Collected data

------------------------------------

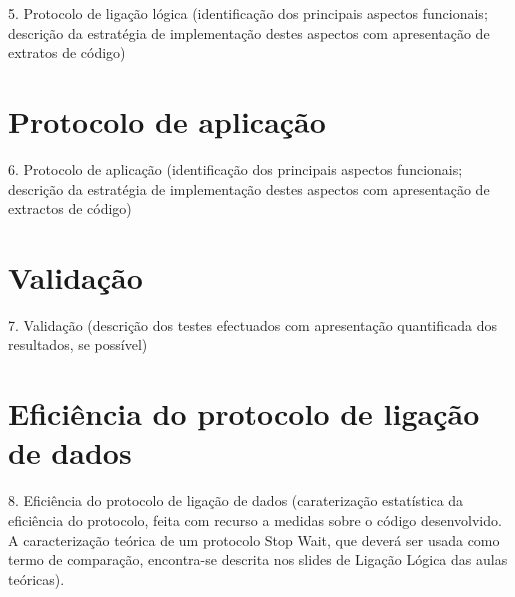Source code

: \documentclass[article, a4paper, 11pt, oneside]{memoir}
\begin{document}
5. Protocolo de ligação lógica
  (identificação dos principais aspectos funcionais; descrição da estratégia de implementação destes aspectos com apresentação de extratos de código)

\newpage
\chapter[Protocolo de aplicação][Protocolo de aplicação]{Protocolo de aplicação} \label{\thechapter}
  
6. Protocolo de aplicação
  (identificação dos principais aspectos funcionais; descrição da estratégia de implementação destes aspectos com apresentação de extractos de código)

\newpage
\chapter[Validação][Validação]{Validação} \label{\thechapter}

7. Validação
  (descrição dos testes efectuados com apresentação quantificada dos resultados, se possível)

\newpage
\chapter[Eficiência do protocolo de ligação de dados][Eficiência do protocolo de ligação de dados]{Eficiência do protocolo de ligação de dados} \label{\thechapter}

8. Eficiência do protocolo de ligação de dados (caraterização estatística da  eficiência do protocolo, feita com recurso a medidas sobre o código desenvolvido. 
A caracterização teórica de um protocolo Stop Wait, que 
   deverá ser usada como termo de comparação, encontra-se descrita nos slides de Ligação Lógica das aulas teóricas).

\newpage
\end{document}
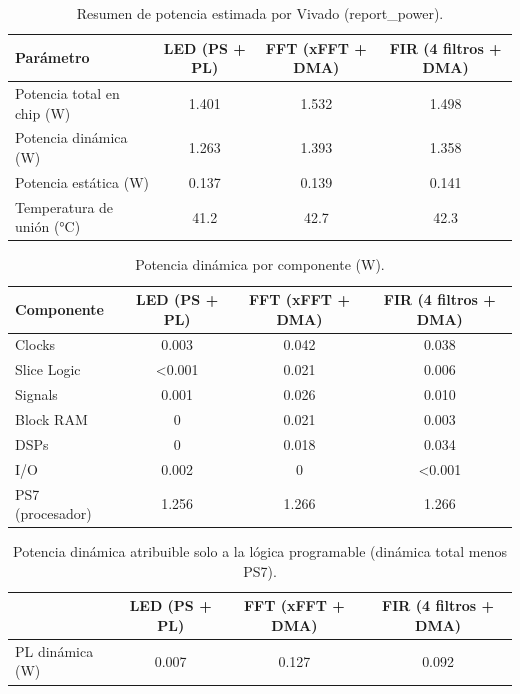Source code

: \begin{table}[H]\centering\caption{Resumen de potencia estimada por Vivado (report\_power).}\label{tab:pot_resumen}
\begin{tabular}{lccc}\toprule
Parámetro & LED (PS + PL) & FFT (xFFT + DMA) & FIR (4 filtros + DMA)\\\midrule
Potencia total en chip (W) & 1.401 & 1.532 & 1.498\\
Potencia dinámica (W) & 1.263 & 1.393 & 1.358\\
Potencia estática (W) & 0.137 & 0.139 & 0.141\\
Temperatura de unión (°C) & 41.2 & 42.7 & 42.3\\
\bottomrule\end{tabular}\end{table}
\begin{table}[H]\centering\caption{Potencia dinámica por componente (W).}\label{tab:pot_comp}
\begin{tabular}{lccc}\toprule
Componente & LED (PS + PL) & FFT (xFFT + DMA) & FIR (4 filtros + DMA)\\\midrule
Clocks & 0.003 & 0.042 & 0.038\\
Slice Logic & <0.001 & 0.021 & 0.006\\
Signals & 0.001 & 0.026 & 0.010\\
Block RAM & 0 & 0.021 & 0.003\\
DSPs & 0 & 0.018 & 0.034\\
I/O & 0.002 & 0 & <0.001\\
PS7 (procesador) & 1.256 & 1.266 & 1.266\\
\bottomrule\end{tabular}\end{table}
\begin{table}[H]\centering\caption{Potencia dinámica atribuible solo a la lógica programable (dinámica total menos PS7).}\label{tab:pot_pl}
\begin{tabular}{lccc}\toprule
 & LED (PS + PL) & FFT (xFFT + DMA) & FIR (4 filtros + DMA)\\\midrule
PL dinámica (W) & 0.007 & 0.127 & 0.092\\
\bottomrule\end{tabular}\end{table}
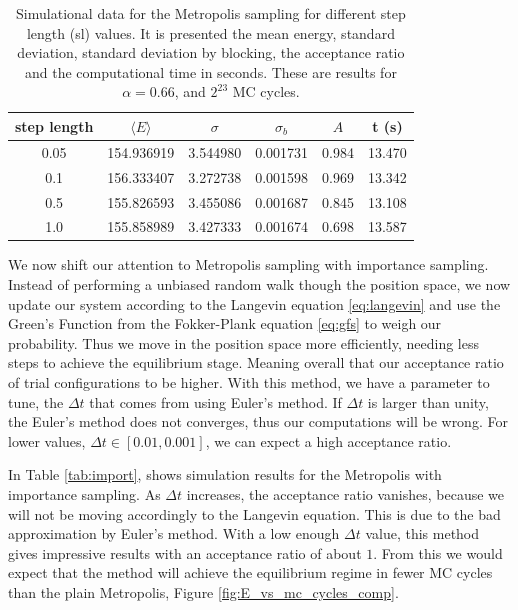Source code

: \documentclass[aps,reprint,superscriptaddress,nofootinbib]{revtex4-2}
\begin{document}
    \begingroup
    \setlength{\tabcolsep}{2pt} %
    \renewcommand{\arraystretch}{1.25} %
    \begin{table}[]
        \caption{Simulational data for the Metropolis sampling for different step length (sl) values. It is presented the mean energy, standard deviation, standard deviation by blocking, the acceptance ratio and the computational time in seconds. These are results for \(\alpha = 0.66\), and \(2^{23}\) MC cycles.}
        \begin{tabular}{c||ccccc}
            step length & \(\langle E \rangle\) & \(\sigma\) & \(\sigma_b\) & \(A\) & t (s) \\ \hline \hline
            0.05 & 154.936919 & 3.544980 & 0.001731 & 0.984 & 13.470 \\
            0.1 & 156.333407 & 3.272738 & 0.001598 & 0.969 & 13.342 \\
            0.5 & 155.826593 & 3.455086 & 0.001687 & 0.845 & 13.108 \\
            1.0 & 155.858989 & 3.427333 & 0.001674 & 0.698 & 13.587 
        \end{tabular}
        \label{tab:metrop}
    \end{table}
    \endgroup

    We now shift our attention to Metropolis sampling with importance sampling. Instead of performing a unbiased random walk though the position space, we now update our system according to the Langevin equation \eqref{eq:langevin} and use the Green's Function from the Fokker-Plank equation \eqref{eq:gfs} to weigh our probability. Thus we move in the position space more efficiently, needing less steps to achieve the equilibrium stage. Meaning overall that our acceptance ratio of trial configurations to be higher. With this method, we have a parameter to tune, the \(\Delta t\) that comes from using Euler's method. If \(\Delta t\) is larger than unity, the Euler's method does not converges, thus our computations will be wrong. For lower values, \(\Delta t \in [0.01, 0.001]\), we can expect a high acceptance ratio.
    
    In Table \ref{tab:import}, shows simulation results for the Metropolis with importance sampling. As \(\Delta t\) increases, the acceptance ratio vanishes, because we will not be moving accordingly to the Langevin equation. This is due to the bad approximation by Euler's method. With a low enough \(\Delta t\) value, this method gives impressive results with an acceptance ratio of about \(1\). From this we would expect that the method will achieve the equilibrium regime in fewer MC cycles than the plain Metropolis, Figure \ref{fig:E_vs_mc_cycles_comp}.
    
\end{document}
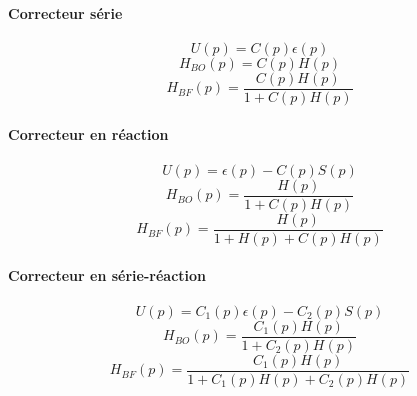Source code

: \paragraph{Correcteur série}
\begin{center}
    
\end{center}
\[
    U(p)=C(p)\epsilon(p)
\]
\[
    H_{BO}(p)=C(p)H(p)
\]
\[
    H_{BF}(p)=\dfrac{C(p)H(p)}{1+C(p)H(p)}
\]
\paragraph{Correcteur en réaction}
\begin{center}
    
\end{center}
\[
    U(p)=\epsilon(p)-C(p)S(p)
\]
\[
    H_{BO}(p)=\dfrac{H(p)}{1+C(p)H(p)}
\]
\[
    H_{BF}(p)=\dfrac{H(p)}{1+H(p)+C(p)H(p)}
\]
\paragraph{Correcteur en série-réaction}
\begin{center}
    
\end{center}
\[
    U(p)=C_1(p)\epsilon(p)-C_2(p)S(p)
\]
\[
    H_{BO}(p)=\dfrac{C_1(p)H(p)}{1+C_2(p)H(p)}
\]
\[
    H_{BF}(p)=\dfrac{C_1(p)H(p)}{1+C_1(p)H(p)+C_2(p)H(p)}
\]
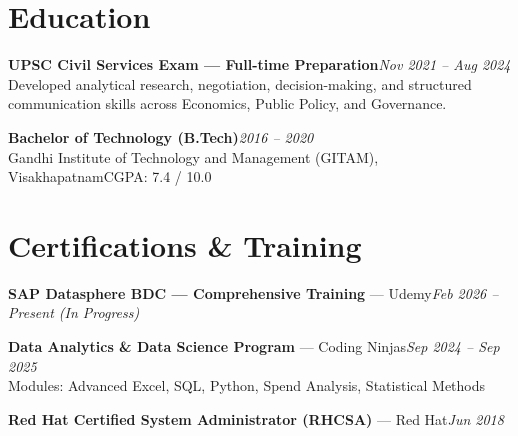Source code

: \documentclass[10pt, letterpaper]{article}
\begin{document}
\section{Education}

{\bfseries UPSC Civil Services Exam — Full-time Preparation}\hfill{\small\color{muted}\textit{Nov 2021 – Aug 2024}}\\
{\small\color{muted}Developed analytical research, negotiation, decision-making, and structured communication skills across Economics, Public Policy, and Governance.}

\vspace{2pt}
{\bfseries Bachelor of Technology (B.Tech)}\hfill{\small\color{muted}\textit{2016 – 2020}}\\
{\small\color{muted}Gandhi Institute of Technology and Management (GITAM), Visakhapatnam\hfill CGPA: 7.4 / 10.0}

\section{Certifications \& Training}

{\bfseries SAP Datasphere BDC — Comprehensive Training} — Udemy\hfill{\small\color{muted}\textit{Feb 2026 – Present \emph{(In Progress)}}}

\vspace{1pt}
{\bfseries Data Analytics \& Data Science Program} — Coding Ninjas\hfill{\small\color{muted}\textit{Sep 2024 – Sep 2025}}\\
{\small\color{muted}Modules: Advanced Excel, SQL, Python, Spend Analysis, Statistical Methods}

\vspace{1pt}
{\bfseries Red Hat Certified System Administrator (RHCSA)} — Red Hat\hfill{\small\color{muted}\textit{Jun 2018}}

\end{document}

------------------------------------

Count every line in the entries above where the word "implementação" appears; respond with the number alone.

2